In other words, I’ve been learning how to craft messages meant to get you and others like you to do shit I want you to do.
This is not necessarily a problem. I understand that the sacred role of the seller is to make it safe for the buyer to do what they want to do anyway.
Still. I’m starting to hate it. I’m feeling, once again, like I’m throwing my voice. From the desire to write and share stories to the intricacies of turning humans into “engaged readers” and, eventually, paying subscribers.
Even though, ever since I ripped the paywalls down, six weeks ago, you’ve had nothing to pay for.
I tried to write a call to action emphasizing support for interdependent writing. But even I didn’t buy it. So, in an imagined dialogue on yet another version of my “About” page, I included the following exchange:
You: Wait—what? The cost of a subscription? Why should I pay you, when I can read everything you write for free?

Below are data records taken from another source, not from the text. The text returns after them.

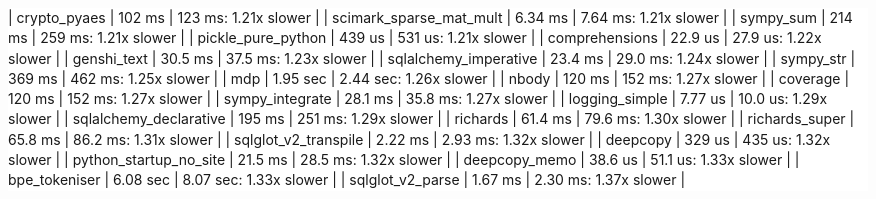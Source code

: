 | crypto_pyaes              | 102 ms                                                                                                            | 123 ms: 1.21x slower                                                                                                    |
| scimark_sparse_mat_mult   | 6.34 ms                                                                                                           | 7.64 ms: 1.21x slower                                                                                                   |
| sympy_sum                 | 214 ms                                                                                                            | 259 ms: 1.21x slower                                                                                                    |
| pickle_pure_python        | 439 us                                                                                                            | 531 us: 1.21x slower                                                                                                    |
| comprehensions            | 22.9 us                                                                                                           | 27.9 us: 1.22x slower                                                                                                   |
| genshi_text               | 30.5 ms                                                                                                           | 37.5 ms: 1.23x slower                                                                                                   |
| sqlalchemy_imperative     | 23.4 ms                                                                                                           | 29.0 ms: 1.24x slower                                                                                                   |
| sympy_str                 | 369 ms                                                                                                            | 462 ms: 1.25x slower                                                                                                    |
| mdp                       | 1.95 sec                                                                                                          | 2.44 sec: 1.26x slower                                                                                                  |
| nbody                     | 120 ms                                                                                                            | 152 ms: 1.27x slower                                                                                                    |
| coverage                  | 120 ms                                                                                                            | 152 ms: 1.27x slower                                                                                                    |
| sympy_integrate           | 28.1 ms                                                                                                           | 35.8 ms: 1.27x slower                                                                                                   |
| logging_simple            | 7.77 us                                                                                                           | 10.0 us: 1.29x slower                                                                                                   |
| sqlalchemy_declarative    | 195 ms                                                                                                            | 251 ms: 1.29x slower                                                                                                    |
| richards                  | 61.4 ms                                                                                                           | 79.6 ms: 1.30x slower                                                                                                   |
| richards_super            | 65.8 ms                                                                                                           | 86.2 ms: 1.31x slower                                                                                                   |
| sqlglot_v2_transpile      | 2.22 ms                                                                                                           | 2.93 ms: 1.32x slower                                                                                                   |
| deepcopy                  | 329 us                                                                                                            | 435 us: 1.32x slower                                                                                                    |
| python_startup_no_site    | 21.5 ms                                                                                                           | 28.5 ms: 1.32x slower                                                                                                   |
| deepcopy_memo             | 38.6 us                                                                                                           | 51.1 us: 1.33x slower                                                                                                   |
| bpe_tokeniser             | 6.08 sec                                                                                                          | 8.07 sec: 1.33x slower                                                                                                  |
| sqlglot_v2_parse          | 1.67 ms                                                                                                           | 2.30 ms: 1.37x slower                                                                                                   |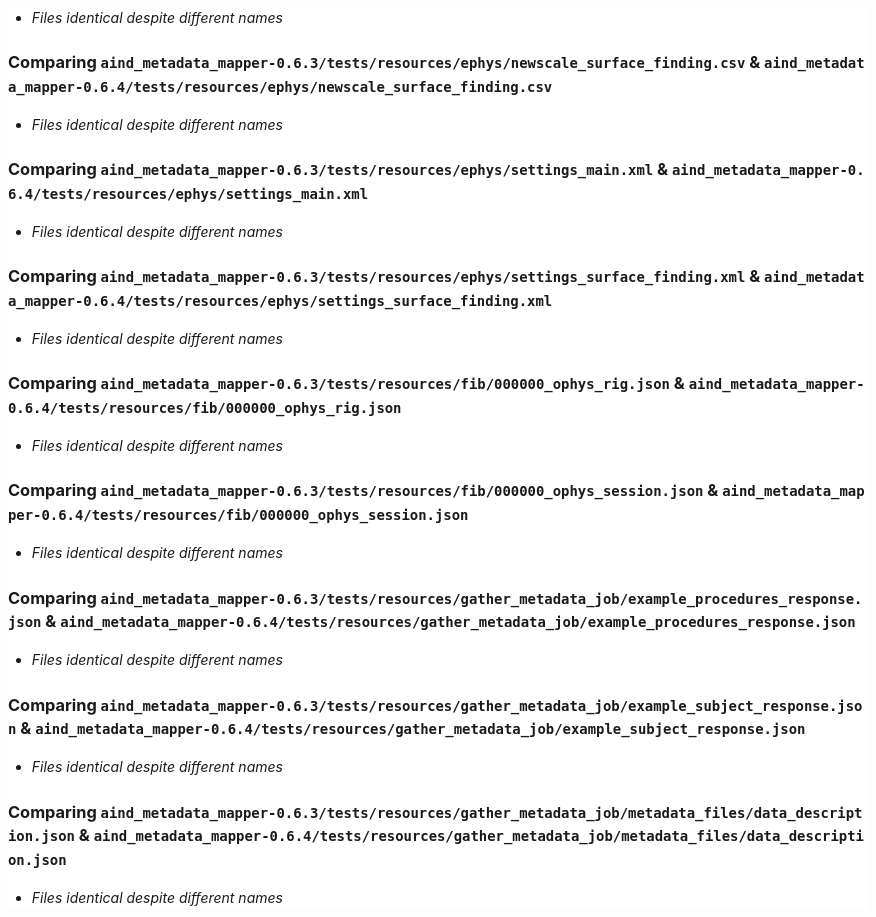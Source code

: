  * *Files identical despite different names*

### Comparing `aind_metadata_mapper-0.6.3/tests/resources/ephys/newscale_surface_finding.csv` & `aind_metadata_mapper-0.6.4/tests/resources/ephys/newscale_surface_finding.csv`

 * *Files identical despite different names*

### Comparing `aind_metadata_mapper-0.6.3/tests/resources/ephys/settings_main.xml` & `aind_metadata_mapper-0.6.4/tests/resources/ephys/settings_main.xml`

 * *Files identical despite different names*

### Comparing `aind_metadata_mapper-0.6.3/tests/resources/ephys/settings_surface_finding.xml` & `aind_metadata_mapper-0.6.4/tests/resources/ephys/settings_surface_finding.xml`

 * *Files identical despite different names*

### Comparing `aind_metadata_mapper-0.6.3/tests/resources/fib/000000_ophys_rig.json` & `aind_metadata_mapper-0.6.4/tests/resources/fib/000000_ophys_rig.json`

 * *Files identical despite different names*

### Comparing `aind_metadata_mapper-0.6.3/tests/resources/fib/000000_ophys_session.json` & `aind_metadata_mapper-0.6.4/tests/resources/fib/000000_ophys_session.json`

 * *Files identical despite different names*

### Comparing `aind_metadata_mapper-0.6.3/tests/resources/gather_metadata_job/example_procedures_response.json` & `aind_metadata_mapper-0.6.4/tests/resources/gather_metadata_job/example_procedures_response.json`

 * *Files identical despite different names*

### Comparing `aind_metadata_mapper-0.6.3/tests/resources/gather_metadata_job/example_subject_response.json` & `aind_metadata_mapper-0.6.4/tests/resources/gather_metadata_job/example_subject_response.json`

 * *Files identical despite different names*

### Comparing `aind_metadata_mapper-0.6.3/tests/resources/gather_metadata_job/metadata_files/data_description.json` & `aind_metadata_mapper-0.6.4/tests/resources/gather_metadata_job/metadata_files/data_description.json`

 * *Files identical despite different names*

Me: You shouldn’t. It makes no fucking sense. However, if you do, you’ll probably feel good. For at least five minutes. Because of your selfless generosity, everybody else gets to keep enjoying their free-lunching lollipops. And you’ll be right—if no one pays to subscribe to SINS, it folds. If, say, 10% of readers pay, it thrives. Who wouldn’t want to belong to that righteous 10%?
Congratulations if you guessed that, in the past six weeks, SINS has attracted exactly zero new paying subscribers.
Right now, seventeen of you are paying (out of 217 total). This means that, after Substack and Stripe take their cuts, I am generating about $150 a month.
I know. Substack is a long game. That’s what Sarah Fay says. As do many others. I’m supposed to give it a year. Two years. More. Give, give, give, regardless of what I receive.
But guess what? As a writer, etheric composter, and shit-I’m-not-supposed-to-sayer, I’ve been give, give, giving for more than twenty years.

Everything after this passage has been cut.